You can also argue that developing a Rooney is more valuable than developing four second-choice players (who might sell for 2-3m each) who are technically employed as "big five" footballers.

If we're into debunking myths however ... why not debunk a *real* myth:

Villa, West Ham, Newcastle, Southampton, Leeds and Reading are ahead (or tied) with us. Sunderland, Middlesbrough, Sheffield United and Blackburn are close enough that it makes no difference.

So after you got upset about them being "ahead of us" did you stop to think that none of those clubs are really ahead of us where it matters? For those teams ahead of us why hasn't their "better" focus on youth made them a better team than us? Or if they "cashed in" then why haven't the funds they got from selling these players to bigger clubs helped them (you could argue it helped Newcastle last year but that is looking increasingly like the one-hit wonder most of us expected)?

I'm not suggesting we give up on youth -- the elite status is a very good accomplishment and should help us push on. However anyone expecting this to be some cure-all will be bitterly disappointed. Villa have been twice as good at us (according to this) at developing youth and yet they are still Villa. So we could double our performance and be as good as ... Villa!

It's a piece of the puzzle no doubt. If you combine better youth with a superior player acquisition strategy (which we have had compared with most teams) it will help.

That said the youth market is a little bit more like the senior player market than most people want to admit. Barca do a great job no doubt but a lot is self-fulfilling -- the best players want to play there. Arsenal have purchased a lot of their "youth setup." They added approx. 50% to their score with secondary players -- we have 0 secondary players. They'd actually be below Villa (also zero secondary) without the secondary credit. Barca don't have a lot of secondary but they are getting pretty much first choice at everyone anyway and filling up their spots to the point they don't need to (can't?) go that route. The second tier of elite clubs (like Arsenal) get first choice at the players they all missed a few years ago and the third tier get (practically) none.

You have to develop (or purchase) players who are better than your existing players. If our players are mostly 5th-6th in the Prem players (with a few CL players) we need to develop CL players from our youth system and retain them. The players we sell (if we assume we will only sell non-CL talent level players) need to pay for CL talent if we want to get better. Otherwise we are just treading water by exchanging one average player for another average player (which is what all those "sell to buy" teams do every year and never get anywhere).
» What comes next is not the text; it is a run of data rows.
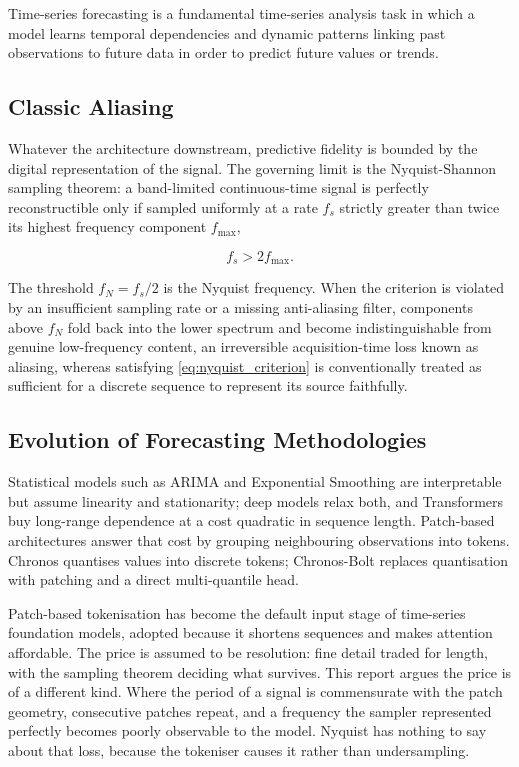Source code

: Time-series forecasting is a fundamental time-series analysis task in which a model learns temporal dependencies and dynamic patterns linking past observations to future data in order to predict future values or trends\autocite{wangDeepTimeSeries2026}.

\subsection*{Classic Aliasing}
Whatever the architecture downstream, predictive fidelity is bounded by the digital representation of the signal. The governing limit is the Nyquist-Shannon sampling theorem: a band-limited continuous-time signal is perfectly reconstructible only if sampled uniformly at a rate $f_s$ strictly greater than twice its highest frequency component $f_{\max}$,

\begin{equation}
\label{eq:nyquist_criterion}
f_s > 2f_{\max}.
\end{equation}

The threshold $f_N = f_s/2$ is the Nyquist frequency. When the criterion is violated by an insufficient sampling rate or a missing anti-aliasing filter, components above $f_N$ fold back into the lower spectrum and become indistinguishable from genuine low-frequency content, an irreversible acquisition-time loss known as aliasing, whereas satisfying \autoref{eq:nyquist_criterion} is conventionally treated as sufficient for a discrete sequence to represent its source faithfully.

\subsection*{Evolution of Forecasting Methodologies}
Statistical models such as ARIMA and Exponential Smoothing\autocite[chs.~8--9]{hyndmanForecastingPrinciplesPractice2021} are interpretable but assume linearity and stationarity; deep models relax both, and Transformers buy long-range dependence at a cost quadratic in sequence length\autocite{wangDeepTimeSeries2026}. Patch-based architectures answer that cost by grouping neighbouring observations into tokens. Chronos quantises values into discrete tokens\autocite{ansariChronosLearningLanguage2024}; Chronos-Bolt replaces quantisation with patching and a direct multi-quantile head\autocite{ansariChronosLearningLanguage2024a,FastAccurateZeroshot2024a,AmazonChronosbolttinyHugging2025}.

Patch-based tokenisation has become the default input stage of time-series foundation models, adopted because it shortens sequences and makes attention affordable. The price is assumed to be resolution: fine detail traded for length, with the sampling theorem deciding what survives. This report argues the price is of a different kind. Where the period of a signal is commensurate with the patch geometry, consecutive patches repeat, and a frequency the sampler represented perfectly becomes poorly observable to the model. Nyquist has nothing to say about that loss, because the tokeniser causes it rather than undersampling.

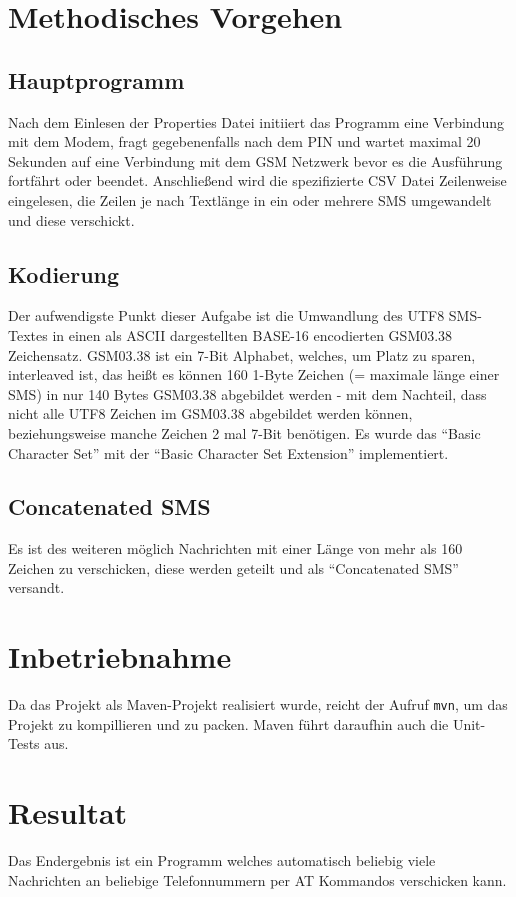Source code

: \documentclass[paper=a4, fontsize=11pt]{scrartcl}
\begin{document}
\section{Methodisches Vorgehen}
\subsection{Hauptprogramm}
Nach dem Einlesen der Properties Datei initiiert das Programm eine Verbindung mit dem Modem, fragt gegebenenfalls nach dem PIN und wartet maximal 20 Sekunden auf eine Verbindung mit dem GSM Netzwerk bevor es die Ausführung fortfährt oder beendet. Anschließend wird die spezifizierte CSV Datei Zeilenweise eingelesen, die Zeilen je nach Textlänge in ein oder mehrere SMS umgewandelt und diese verschickt.

\subsection{Kodierung}
Der aufwendigste Punkt dieser Aufgabe ist die Umwandlung des UTF8 SMS-Textes in einen als ASCII dargestellten BASE-16 encodierten GSM03.38 Zeichensatz. GSM03.38 ist ein  7-Bit Alphabet, welches, um Platz zu sparen, interleaved ist, das heißt es können 160 1-Byte Zeichen (= maximale länge einer SMS) in nur 140 Bytes GSM03.38 abgebildet werden - mit dem Nachteil, dass nicht alle UTF8 Zeichen im GSM03.38 abgebildet werden können, beziehungsweise manche Zeichen 2 mal 7-Bit benötigen. Es wurde das \enquote{Basic Character Set} mit der \enquote{Basic Character Set Extension} implementiert. 

\subsection{Concatenated SMS}
Es ist des weiteren möglich Nachrichten mit einer Länge von mehr als 160 Zeichen zu verschicken, diese werden geteilt und als \enquote{Concatenated SMS} versandt.


\section{Inbetriebnahme}

Da das Projekt als Maven-Projekt realisiert wurde, reicht der Aufruf \texttt{mvn}, um das Projekt zu kompillieren und zu packen. Maven führt daraufhin auch die Unit-Tests aus.

\section{Resultat}
Das Endergebnis ist ein Programm welches automatisch beliebig viele Nachrichten an beliebige Telefonnummern per AT Kommandos verschicken kann.
\end{document}
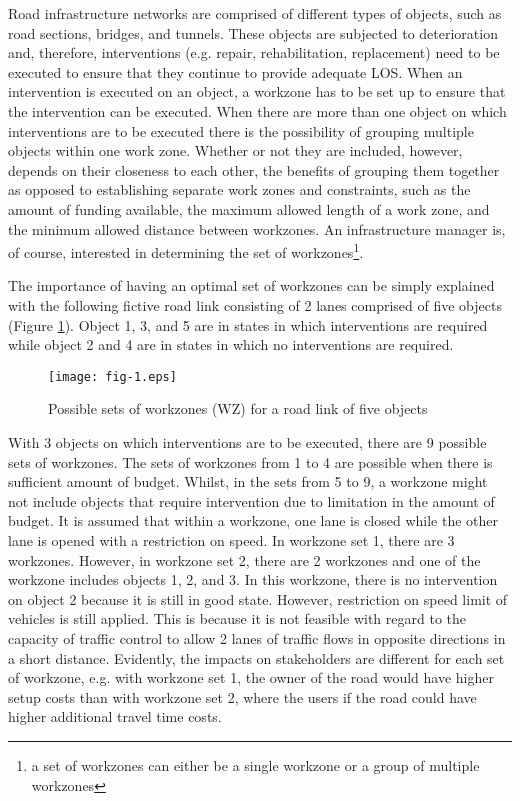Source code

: \documentclass[a4paper,3p,times,authoryear]{elsarticle}
\begin{document}
Road infrastructure networks are comprised of different types of objects, such as road
sections, bridges, and tunnels. These objects are subjected to deterioration and,
therefore, interventions (e.g. repair, rehabilitation, replacement) need to be
executed to ensure that they continue to provide adequate LOS. When
an intervention is executed on an object, a workzone has to be set up to ensure
that the intervention can be executed. When there are more than one object on
which interventions are to be executed there is the possibility of grouping
multiple objects within one work zone. Whether or not they are included, however,
depends on their closeness to each other, the benefits of grouping them together
as opposed to establishing separate work zones and constraints, such as the
amount of funding available, the maximum allowed length of a work zone, and the
minimum allowed distance between workzones. An infrastructure manager is, of
course, interested in determining the set of workzones\footnote{a set of
workzones can either be a single workzone or a group of multiple workzones}.

The importance of having an optimal set of workzones can be simply explained
with the following fictive road link consisting of 2 lanes comprised of five
objects (Figure \ref{fig:1}). Object 1, 3, and 5 are in states in which
interventions are required while object 2 and 4 are in states in which no
interventions are required.

\begin{figure}[H]
\begin{center}
\texttt{[image: fig-1.eps]}
\caption{Possible sets of workzones (WZ) for a road link of five
objects}\label{fig:1}
\end{center}
\end{figure}

With 3 objects on which interventions are to be executed, there are 9 possible
sets of workzones. The sets of workzones from 1 to 4 are possible when there is
sufficient amount of budget. Whilst, in the sets from 5 to 9, a workzone might
not include objects that require intervention due to limitation in the amount of
budget. It is assumed that within a workzone, one lane is closed while the other
lane is opened with a restriction on speed. In workzone set 1, there are 3
workzones. However, in workzone set 2, there are 2 workzones and one of the
workzone includes objects 1, 2, and 3. In this workzone, there is no intervention
on object 2 because it is still in good state. However, restriction on speed
limit of vehicles is still applied. This is because it is not feasible with
regard to the capacity of traffic control to allow 2 lanes of traffic flows in
opposite directions in a short distance. Evidently, the impacts on stakeholders
are different for each set of workzone, e.g. with workzone set 1, the owner of
the road would have higher setup costs than with workzone set 2, where the users
if the road could have higher additional travel time costs.
\end{document}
Even worse is when you exchange one elite player for multiple average players (we're better at transfers than most clubs but we've done this). We already have average players -- adding more doesn't help (aside from bench quality but that is more crisis prevention than progress). You could develop twenty average prem players and be near the top of that chart and never progress because they are all average. The club might make a tidy profit but that does its fans no good.

Elite status will improve us but without good management at every level it means you can very easily waste whatever advantage (which is likely smaller than people think) it provides. If you're lucky enough to develop a great player you also have to retain them -- selling elite players to buy average players is failure and prevents progress. Sounds obvious but every team above us on that list (and us) do it every single year. Quality not quantity is the key.
 
I do think a lot of these things are cyclicle. The last Everton team to win the FA Youth Cup contained many players who went on to have good careers in the game: Hibbert, Osman, Dunne (many international caps) and Jeffers probably the highest profile but the likes of Jevons, Cadamateri and a few others are still hanging about the lower leagues. Ball was part of that crew also but was around the first team.
We have brought the likes of Rooney and Rodwell through but Colin Harvey was an inspirational youth coach and along with scouts like Ray Hall and Mick Doherty they are a tough act to follow.